A special envoy on the World Health Organization’s coronavirus team said on Monday that the pandemic’s end is “in sight,” but life will still be “difficult” until at least the spring.
“I’m afraid we are moving through the marathon but there’s no actual way to say that we’re at the end — we can see the end in sight, but we’re not there,” special envoy David Nabarro told Sky News.
He added that before the world gets to the end of the pandemic, there will be “some bumps.”
“It’s going to be difficult for the next three months at least,” Nabarro told Sky.
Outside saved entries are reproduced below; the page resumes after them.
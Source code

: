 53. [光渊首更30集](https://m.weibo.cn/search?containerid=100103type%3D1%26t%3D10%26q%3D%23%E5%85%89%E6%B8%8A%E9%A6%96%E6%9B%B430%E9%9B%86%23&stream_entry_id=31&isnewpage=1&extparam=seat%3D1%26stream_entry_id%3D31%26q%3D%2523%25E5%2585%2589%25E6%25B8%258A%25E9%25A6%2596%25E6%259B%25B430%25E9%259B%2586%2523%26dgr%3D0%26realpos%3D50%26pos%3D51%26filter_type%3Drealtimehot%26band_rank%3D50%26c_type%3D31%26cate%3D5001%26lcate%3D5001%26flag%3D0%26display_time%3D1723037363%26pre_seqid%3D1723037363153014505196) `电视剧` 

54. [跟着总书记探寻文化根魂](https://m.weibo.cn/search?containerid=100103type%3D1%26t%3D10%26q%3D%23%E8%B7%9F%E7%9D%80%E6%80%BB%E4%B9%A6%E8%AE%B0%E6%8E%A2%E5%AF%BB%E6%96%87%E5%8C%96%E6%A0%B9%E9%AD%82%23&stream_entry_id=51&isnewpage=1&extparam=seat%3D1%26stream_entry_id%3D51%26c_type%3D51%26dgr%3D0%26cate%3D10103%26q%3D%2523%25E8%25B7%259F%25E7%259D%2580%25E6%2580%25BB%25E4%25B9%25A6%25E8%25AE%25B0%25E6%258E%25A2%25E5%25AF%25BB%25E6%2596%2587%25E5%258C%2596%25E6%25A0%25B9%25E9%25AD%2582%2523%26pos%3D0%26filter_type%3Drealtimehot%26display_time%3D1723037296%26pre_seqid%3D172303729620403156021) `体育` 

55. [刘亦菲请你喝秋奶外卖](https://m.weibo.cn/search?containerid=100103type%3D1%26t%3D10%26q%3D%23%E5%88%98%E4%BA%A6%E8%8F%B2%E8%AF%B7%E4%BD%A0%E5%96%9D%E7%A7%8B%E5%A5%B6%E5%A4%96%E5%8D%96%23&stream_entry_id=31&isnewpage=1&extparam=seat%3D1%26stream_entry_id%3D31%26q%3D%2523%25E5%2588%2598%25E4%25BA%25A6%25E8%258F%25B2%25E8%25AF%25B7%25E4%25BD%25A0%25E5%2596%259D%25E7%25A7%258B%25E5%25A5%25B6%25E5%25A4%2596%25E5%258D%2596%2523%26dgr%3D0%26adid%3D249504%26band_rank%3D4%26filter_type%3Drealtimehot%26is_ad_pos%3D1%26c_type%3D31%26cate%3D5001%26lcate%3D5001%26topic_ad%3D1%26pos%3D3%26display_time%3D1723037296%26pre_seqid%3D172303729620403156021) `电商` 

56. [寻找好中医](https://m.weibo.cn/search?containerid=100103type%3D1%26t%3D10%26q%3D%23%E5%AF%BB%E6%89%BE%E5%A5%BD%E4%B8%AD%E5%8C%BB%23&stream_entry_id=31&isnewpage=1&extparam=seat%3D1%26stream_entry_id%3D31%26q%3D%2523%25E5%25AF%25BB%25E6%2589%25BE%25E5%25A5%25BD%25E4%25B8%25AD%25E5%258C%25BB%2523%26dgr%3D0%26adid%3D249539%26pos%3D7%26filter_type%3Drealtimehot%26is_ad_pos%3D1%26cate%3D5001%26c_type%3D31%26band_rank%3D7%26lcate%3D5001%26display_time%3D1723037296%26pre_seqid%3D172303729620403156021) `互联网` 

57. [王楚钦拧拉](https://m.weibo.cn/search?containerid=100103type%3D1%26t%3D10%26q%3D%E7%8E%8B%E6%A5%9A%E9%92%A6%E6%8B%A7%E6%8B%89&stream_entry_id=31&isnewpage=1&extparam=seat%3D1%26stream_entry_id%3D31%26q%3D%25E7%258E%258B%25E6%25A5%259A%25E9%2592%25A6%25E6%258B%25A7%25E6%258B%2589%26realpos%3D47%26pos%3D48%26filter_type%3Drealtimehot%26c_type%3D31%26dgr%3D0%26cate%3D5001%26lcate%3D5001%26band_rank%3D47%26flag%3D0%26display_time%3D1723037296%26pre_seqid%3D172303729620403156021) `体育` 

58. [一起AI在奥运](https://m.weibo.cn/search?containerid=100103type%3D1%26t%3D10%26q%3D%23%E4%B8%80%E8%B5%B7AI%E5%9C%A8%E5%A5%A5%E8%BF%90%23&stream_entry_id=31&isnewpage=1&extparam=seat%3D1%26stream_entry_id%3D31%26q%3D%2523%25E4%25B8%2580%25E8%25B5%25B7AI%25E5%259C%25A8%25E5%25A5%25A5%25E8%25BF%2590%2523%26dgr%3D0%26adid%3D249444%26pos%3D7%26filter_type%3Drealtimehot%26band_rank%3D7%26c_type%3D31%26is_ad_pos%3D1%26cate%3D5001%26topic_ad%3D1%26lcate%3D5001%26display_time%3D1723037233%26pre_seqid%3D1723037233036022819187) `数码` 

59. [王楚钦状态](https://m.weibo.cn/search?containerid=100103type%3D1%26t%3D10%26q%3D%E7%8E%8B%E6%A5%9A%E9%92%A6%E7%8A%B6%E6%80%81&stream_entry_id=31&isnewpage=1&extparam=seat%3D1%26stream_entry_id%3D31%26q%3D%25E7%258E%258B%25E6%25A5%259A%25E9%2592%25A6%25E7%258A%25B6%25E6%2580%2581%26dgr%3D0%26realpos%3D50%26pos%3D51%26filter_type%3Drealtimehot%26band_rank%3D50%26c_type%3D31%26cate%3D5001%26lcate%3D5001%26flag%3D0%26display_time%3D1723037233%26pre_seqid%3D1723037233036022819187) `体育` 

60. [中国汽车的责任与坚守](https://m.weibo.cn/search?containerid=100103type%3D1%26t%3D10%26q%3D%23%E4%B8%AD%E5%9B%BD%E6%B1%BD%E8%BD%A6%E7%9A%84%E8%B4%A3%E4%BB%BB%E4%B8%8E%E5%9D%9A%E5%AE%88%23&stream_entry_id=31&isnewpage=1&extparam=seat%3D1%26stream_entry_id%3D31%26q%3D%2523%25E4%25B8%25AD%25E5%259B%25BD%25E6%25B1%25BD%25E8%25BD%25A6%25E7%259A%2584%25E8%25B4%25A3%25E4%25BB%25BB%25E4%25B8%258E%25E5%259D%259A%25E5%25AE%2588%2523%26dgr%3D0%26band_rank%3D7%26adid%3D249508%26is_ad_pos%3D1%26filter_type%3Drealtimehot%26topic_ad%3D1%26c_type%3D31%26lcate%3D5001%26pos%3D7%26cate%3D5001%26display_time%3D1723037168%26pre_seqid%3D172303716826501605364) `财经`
He said that the world will continue to see new COVID-19 variants and feel the pressure of strained healthcare systems.
Though it’s difficult to use the past to predict the future of behavior of the virus, Nabarro said that he expects the virus to come in surges and, in order to live with it, people will need to prepare and react quickly to the surges.
“Life can go on, we can get the economy going again in many countries, but we just have to be really respectful of the virus and that means having really good plans in place for dealing with the surges,” he said.
The world is facing a surge in COVID-19 cases, in part due to the Omicron variant.
As of January 9, the world was facing an average of 2.4 million daily COVID-19 cases globally, according to Johns Hopkins data shared by the New York Times.
The US, which boasts the world’s highest case count, is averaging nearly 670,000 new daily cases — fueled by the highly transmissible Omicron variant — according to the latest Centers for Disease Control and Prevention data.